I'll share more specifics if necessary but I'd like to hear from folks here
what your experience has been and what you did to speed up your
IndexSearchers to improve throughput *and/or* latency.

Thanks!

-- 
Arvind Kalyan
http://www.linkedin.com/in/base16

Re: Lucene 4 single segment performance improvement tips?

Posted by Arvind Kalyan <ba...@gmail.com>.

Thanks Mike. Good idea.. we have a pretty thick stack and I got it down to
the jetty+lucene thinking it is barebones enough.. but good call on running
it purely on lucene. I'll see if it moves any needle (hopefully it does).


On Wed, Mar 5, 2014 at 4:25 AM, Michael McCandless <
lucene@mikemccandless.com> wrote:

> What sorts of queries are you running?  It seems like they must be
> very terms-dict intensive, e.g. primary key lookups or multi-term
> queries, and maybe not matching too many documents?
>
> It's strange you can't get CPU usage up, as you add threads.  Maybe
> simplify the test to remove Jetty?  Ie, a standalone test just
> invoking Lucene APIs directly using multiple threads.
>
> Does the profiler reveal and hot locks, where threads are having to
> wait to acquire the lock?
>
> Mike McCandless
>
> http://blog.mikemccandless.com
>
>
> On Wed, Mar 5, 2014 at 4:18 AM, Arvind Kalyan <ba...@gmail.com> wrote:
> > Hi folks,
> >
> > We are currently using Lucene 4.5 and we are hitting some bottlenecks and
> > appreciate some input from the community.
> >
> > This particular index (the disk size for which is about 10GB) is
> guaranteed
> > to not have any updates, so we made it a single segment index by doing a
> > forceMerge(1). The index is guaranteed to be in-memory as well: we use
> the
> > MMapDirectory and the whole thing is mlocked after load. So there is no
> > disk I/O.
> >
> > Our runtime/search use-case is very simple: run filters to select all
> docs
> > that match some conditions specified in a filter query (we do not use
> > Lucene scoring) and return the first 100 docs that match (this is an
> > over-simplification)
> >
> > On a machine with nothing else running, we are unable to move the needle
> on
> > CPU utilization to serve higher QPS. We see that most of the time is
> spent
> > in BlockTreeTermsReader.FieldReader.iterator() when we run profiling
> tools
> > to see where time is being spent. The CPU usage doesn't cross 30% (we
> have
> > multiple threads one per each client connected over a Jetty connection
> all
> > taken from a bounded thread-pool). We tried the usual suspects like
> > tweaking size of the threadpool, changing some jvm parameters like
> newsize,
> > heapsize, using cms for old gen, parnew for newgen, etc.
> >
> > Does anyone here any pointers or general suggestions on how we can get
> good
> > performance out of Lucene 4.x? Specifically IndexSearcher performance
> > improvements for large, single-segment, atomicreaders.
> >
> > I'll share more specifics if necessary but I'd like to hear from folks
> here
> > what your experience has been and what you did to speed up your
> > IndexSearchers to improve throughput *and/or* latency.
> >
> > Thanks!
> >
> > --
> > Arvind Kalyan
> > http://www.linkedin.com/in/base16
>
> ---------------------------------------------------------------------
> To unsubscribe, e-mail: java-user-unsubscribe@lucene.apache.org
> For additional commands, e-mail: java-user-help@lucene.apache.org
>
>


-- 
Arvind Kalyan
http://www.linkedin.com/in/base16
cell: (408) 761-2030

Re: Lucene 4 single segment performance improvement tips?
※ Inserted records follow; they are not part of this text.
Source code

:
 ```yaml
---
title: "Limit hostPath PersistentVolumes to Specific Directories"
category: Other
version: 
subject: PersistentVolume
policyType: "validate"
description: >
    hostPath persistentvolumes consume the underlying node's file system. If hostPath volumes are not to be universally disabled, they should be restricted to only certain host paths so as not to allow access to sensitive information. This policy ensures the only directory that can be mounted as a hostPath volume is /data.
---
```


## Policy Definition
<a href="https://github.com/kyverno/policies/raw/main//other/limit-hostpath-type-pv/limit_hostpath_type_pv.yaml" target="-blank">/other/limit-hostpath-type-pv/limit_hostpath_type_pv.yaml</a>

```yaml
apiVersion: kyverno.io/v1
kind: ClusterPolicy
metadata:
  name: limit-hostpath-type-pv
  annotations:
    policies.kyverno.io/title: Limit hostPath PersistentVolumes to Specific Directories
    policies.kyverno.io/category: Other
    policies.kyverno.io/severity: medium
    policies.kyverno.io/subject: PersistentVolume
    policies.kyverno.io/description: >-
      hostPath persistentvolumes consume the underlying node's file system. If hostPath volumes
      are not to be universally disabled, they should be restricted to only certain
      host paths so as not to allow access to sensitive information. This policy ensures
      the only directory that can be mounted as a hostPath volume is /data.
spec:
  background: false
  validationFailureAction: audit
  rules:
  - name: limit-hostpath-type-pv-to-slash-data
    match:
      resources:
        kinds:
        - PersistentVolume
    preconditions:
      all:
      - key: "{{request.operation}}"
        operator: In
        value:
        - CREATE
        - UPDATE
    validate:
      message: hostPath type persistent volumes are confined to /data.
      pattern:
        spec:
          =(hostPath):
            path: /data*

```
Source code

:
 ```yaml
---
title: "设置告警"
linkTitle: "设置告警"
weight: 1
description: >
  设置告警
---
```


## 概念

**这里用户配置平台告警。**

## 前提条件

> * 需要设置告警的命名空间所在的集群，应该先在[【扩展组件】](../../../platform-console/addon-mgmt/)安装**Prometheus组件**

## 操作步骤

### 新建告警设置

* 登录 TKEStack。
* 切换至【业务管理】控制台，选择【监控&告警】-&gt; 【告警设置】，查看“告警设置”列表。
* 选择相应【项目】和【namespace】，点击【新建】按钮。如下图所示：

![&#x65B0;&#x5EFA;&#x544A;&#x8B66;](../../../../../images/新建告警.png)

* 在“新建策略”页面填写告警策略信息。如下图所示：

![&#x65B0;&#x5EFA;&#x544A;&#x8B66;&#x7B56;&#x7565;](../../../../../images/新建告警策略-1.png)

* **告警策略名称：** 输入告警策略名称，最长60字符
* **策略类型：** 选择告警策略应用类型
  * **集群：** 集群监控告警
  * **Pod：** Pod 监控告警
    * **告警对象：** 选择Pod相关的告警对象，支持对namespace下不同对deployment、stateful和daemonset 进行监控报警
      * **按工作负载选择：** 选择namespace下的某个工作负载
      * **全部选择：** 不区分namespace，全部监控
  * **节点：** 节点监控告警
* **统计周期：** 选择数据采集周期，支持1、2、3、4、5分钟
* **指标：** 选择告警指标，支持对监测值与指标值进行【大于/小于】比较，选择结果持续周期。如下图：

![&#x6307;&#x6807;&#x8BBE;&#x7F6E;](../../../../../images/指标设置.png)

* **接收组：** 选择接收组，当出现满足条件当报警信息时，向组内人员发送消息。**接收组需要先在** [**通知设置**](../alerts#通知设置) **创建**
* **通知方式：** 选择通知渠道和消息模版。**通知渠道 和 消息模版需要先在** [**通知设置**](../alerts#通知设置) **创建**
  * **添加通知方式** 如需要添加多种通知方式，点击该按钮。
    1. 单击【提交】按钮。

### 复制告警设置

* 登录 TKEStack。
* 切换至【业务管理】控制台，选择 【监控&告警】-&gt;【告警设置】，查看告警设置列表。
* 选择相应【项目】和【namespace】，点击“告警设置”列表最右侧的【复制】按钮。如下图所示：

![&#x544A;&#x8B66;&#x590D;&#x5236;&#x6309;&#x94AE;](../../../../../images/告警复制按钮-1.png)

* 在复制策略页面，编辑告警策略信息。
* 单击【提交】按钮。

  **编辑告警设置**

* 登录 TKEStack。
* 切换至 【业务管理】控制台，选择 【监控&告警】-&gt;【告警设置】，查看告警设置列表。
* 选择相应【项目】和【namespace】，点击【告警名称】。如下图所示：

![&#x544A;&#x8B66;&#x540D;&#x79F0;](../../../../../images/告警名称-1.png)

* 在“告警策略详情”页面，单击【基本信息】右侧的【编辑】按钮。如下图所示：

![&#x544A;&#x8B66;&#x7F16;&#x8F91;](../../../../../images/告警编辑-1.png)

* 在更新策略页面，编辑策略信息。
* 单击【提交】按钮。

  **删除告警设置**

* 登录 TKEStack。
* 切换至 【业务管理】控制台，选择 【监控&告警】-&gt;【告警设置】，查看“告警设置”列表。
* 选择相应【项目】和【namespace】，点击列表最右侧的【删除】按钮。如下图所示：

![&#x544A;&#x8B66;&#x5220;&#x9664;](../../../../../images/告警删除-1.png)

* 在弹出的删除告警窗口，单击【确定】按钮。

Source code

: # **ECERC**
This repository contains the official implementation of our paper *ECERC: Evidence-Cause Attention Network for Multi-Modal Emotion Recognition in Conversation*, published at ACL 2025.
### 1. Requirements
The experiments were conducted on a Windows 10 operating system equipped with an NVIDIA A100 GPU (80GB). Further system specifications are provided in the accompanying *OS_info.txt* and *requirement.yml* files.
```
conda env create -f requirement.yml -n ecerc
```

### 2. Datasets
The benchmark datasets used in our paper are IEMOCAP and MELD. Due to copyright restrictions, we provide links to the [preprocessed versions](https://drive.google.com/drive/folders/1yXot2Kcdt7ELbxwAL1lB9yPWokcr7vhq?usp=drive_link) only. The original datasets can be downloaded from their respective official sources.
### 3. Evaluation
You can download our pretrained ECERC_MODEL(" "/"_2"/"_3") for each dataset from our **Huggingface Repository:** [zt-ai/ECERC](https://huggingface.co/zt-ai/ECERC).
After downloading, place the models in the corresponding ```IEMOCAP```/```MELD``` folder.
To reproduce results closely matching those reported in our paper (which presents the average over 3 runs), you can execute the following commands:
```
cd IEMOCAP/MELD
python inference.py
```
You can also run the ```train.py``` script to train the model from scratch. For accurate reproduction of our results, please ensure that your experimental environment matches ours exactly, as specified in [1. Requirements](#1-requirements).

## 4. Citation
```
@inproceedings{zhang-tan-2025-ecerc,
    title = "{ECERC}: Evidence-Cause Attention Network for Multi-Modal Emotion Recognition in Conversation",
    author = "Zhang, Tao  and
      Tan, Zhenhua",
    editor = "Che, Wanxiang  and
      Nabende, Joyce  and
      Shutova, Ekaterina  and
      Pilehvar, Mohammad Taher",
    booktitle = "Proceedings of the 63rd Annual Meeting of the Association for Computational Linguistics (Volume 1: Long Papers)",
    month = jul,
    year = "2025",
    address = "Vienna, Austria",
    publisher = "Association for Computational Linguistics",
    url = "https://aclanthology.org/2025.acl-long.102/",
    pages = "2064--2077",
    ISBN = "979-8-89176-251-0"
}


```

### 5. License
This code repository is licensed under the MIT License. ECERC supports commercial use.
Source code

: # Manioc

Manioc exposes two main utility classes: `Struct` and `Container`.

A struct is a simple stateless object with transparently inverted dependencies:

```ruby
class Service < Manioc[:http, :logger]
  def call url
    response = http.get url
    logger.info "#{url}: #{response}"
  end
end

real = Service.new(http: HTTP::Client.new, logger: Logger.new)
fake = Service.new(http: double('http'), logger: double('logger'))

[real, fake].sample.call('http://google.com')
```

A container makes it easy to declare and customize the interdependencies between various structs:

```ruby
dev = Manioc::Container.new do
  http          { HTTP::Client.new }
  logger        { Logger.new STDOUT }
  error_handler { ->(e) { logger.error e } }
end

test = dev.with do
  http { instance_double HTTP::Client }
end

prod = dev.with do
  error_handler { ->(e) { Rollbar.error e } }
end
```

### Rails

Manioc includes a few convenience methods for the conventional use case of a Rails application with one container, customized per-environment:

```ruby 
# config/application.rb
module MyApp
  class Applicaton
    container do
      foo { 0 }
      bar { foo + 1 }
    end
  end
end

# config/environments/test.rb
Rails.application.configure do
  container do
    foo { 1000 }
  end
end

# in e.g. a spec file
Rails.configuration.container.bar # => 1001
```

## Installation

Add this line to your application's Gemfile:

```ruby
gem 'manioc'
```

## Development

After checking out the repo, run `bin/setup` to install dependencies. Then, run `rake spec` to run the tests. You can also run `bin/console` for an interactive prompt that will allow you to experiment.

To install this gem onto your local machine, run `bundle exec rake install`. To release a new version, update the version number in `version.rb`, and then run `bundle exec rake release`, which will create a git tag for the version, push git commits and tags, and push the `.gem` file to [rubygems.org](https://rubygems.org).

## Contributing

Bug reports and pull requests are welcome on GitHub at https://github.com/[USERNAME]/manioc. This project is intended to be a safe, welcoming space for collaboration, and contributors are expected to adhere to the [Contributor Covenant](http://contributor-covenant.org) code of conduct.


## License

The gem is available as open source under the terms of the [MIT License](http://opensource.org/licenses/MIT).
Posted by Michael McCandless <lu...@mikemccandless.com>.

What sorts of queries are you running?  It seems like they must be
very terms-dict intensive, e.g. primary key lookups or multi-term
queries, and maybe not matching too many documents?

It's strange you can't get CPU usage up, as you add threads.  Maybe
simplify the test to remove Jetty?  Ie, a standalone test just
invoking Lucene APIs directly using multiple threads.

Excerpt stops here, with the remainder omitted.